##### Material provided
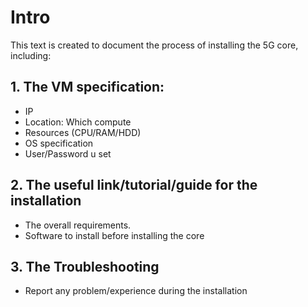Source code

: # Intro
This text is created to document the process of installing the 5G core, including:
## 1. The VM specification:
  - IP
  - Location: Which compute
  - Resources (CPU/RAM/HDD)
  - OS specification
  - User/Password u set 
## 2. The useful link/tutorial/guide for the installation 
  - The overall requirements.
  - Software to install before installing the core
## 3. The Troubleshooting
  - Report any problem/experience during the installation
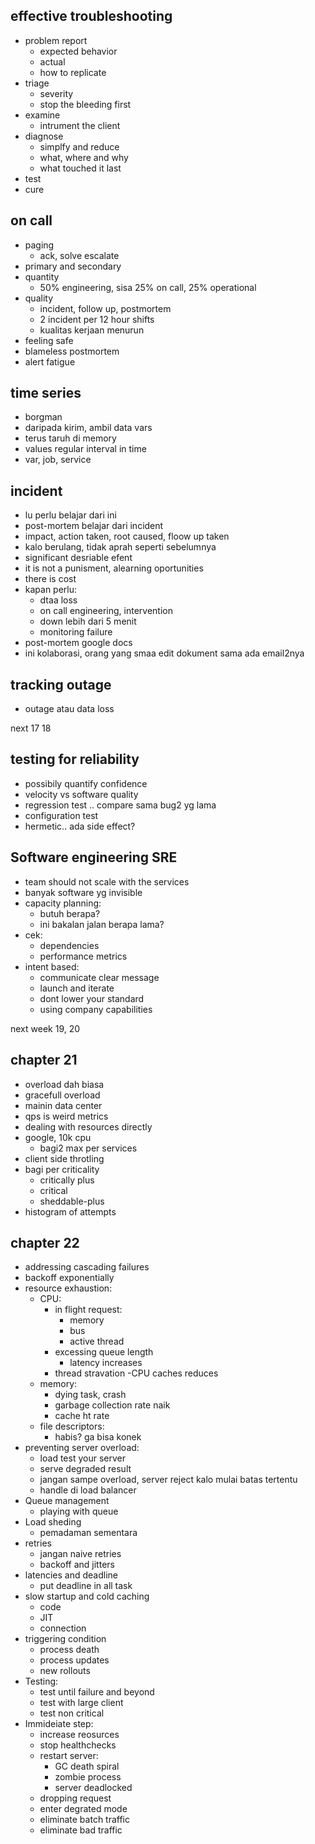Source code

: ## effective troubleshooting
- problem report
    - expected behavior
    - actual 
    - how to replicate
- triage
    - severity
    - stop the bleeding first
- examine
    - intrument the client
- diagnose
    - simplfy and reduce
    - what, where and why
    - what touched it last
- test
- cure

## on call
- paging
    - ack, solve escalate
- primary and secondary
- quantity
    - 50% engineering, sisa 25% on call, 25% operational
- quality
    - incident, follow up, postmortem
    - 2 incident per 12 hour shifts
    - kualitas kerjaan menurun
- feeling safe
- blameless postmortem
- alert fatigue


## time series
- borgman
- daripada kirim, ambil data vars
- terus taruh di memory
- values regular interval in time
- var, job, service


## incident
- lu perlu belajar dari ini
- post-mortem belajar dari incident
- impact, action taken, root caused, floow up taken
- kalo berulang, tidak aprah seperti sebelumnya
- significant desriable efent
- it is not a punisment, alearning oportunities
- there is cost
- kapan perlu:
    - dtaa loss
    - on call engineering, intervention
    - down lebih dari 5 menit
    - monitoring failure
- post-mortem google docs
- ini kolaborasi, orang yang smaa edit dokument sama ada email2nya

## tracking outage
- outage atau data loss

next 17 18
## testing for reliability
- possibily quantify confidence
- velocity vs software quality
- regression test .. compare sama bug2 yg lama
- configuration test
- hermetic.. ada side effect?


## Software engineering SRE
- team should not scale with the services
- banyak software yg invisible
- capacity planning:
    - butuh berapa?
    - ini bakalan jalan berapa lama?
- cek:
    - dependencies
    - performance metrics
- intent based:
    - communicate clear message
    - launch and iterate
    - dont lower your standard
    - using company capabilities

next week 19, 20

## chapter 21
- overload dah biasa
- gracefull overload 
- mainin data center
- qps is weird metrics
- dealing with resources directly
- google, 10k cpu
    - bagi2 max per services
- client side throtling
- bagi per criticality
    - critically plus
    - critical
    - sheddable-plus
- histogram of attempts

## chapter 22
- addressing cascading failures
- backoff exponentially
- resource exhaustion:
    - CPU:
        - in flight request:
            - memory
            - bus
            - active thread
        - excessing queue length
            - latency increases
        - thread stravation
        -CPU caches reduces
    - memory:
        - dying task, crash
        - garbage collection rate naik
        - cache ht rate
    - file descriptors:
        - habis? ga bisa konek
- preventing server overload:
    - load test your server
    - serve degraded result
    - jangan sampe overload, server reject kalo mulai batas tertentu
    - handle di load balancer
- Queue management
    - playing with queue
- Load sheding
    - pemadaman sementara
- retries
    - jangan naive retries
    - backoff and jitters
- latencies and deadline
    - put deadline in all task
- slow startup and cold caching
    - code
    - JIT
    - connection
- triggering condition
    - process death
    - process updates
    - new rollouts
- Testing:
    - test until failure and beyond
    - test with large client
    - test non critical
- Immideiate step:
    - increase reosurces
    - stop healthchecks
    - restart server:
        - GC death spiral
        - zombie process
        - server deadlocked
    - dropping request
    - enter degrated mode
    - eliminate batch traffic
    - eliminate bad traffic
##########
= Work to complete =
State the number of lines in these entries that include the string "quality". Provide nothing beyond that number.

= Answer box =
2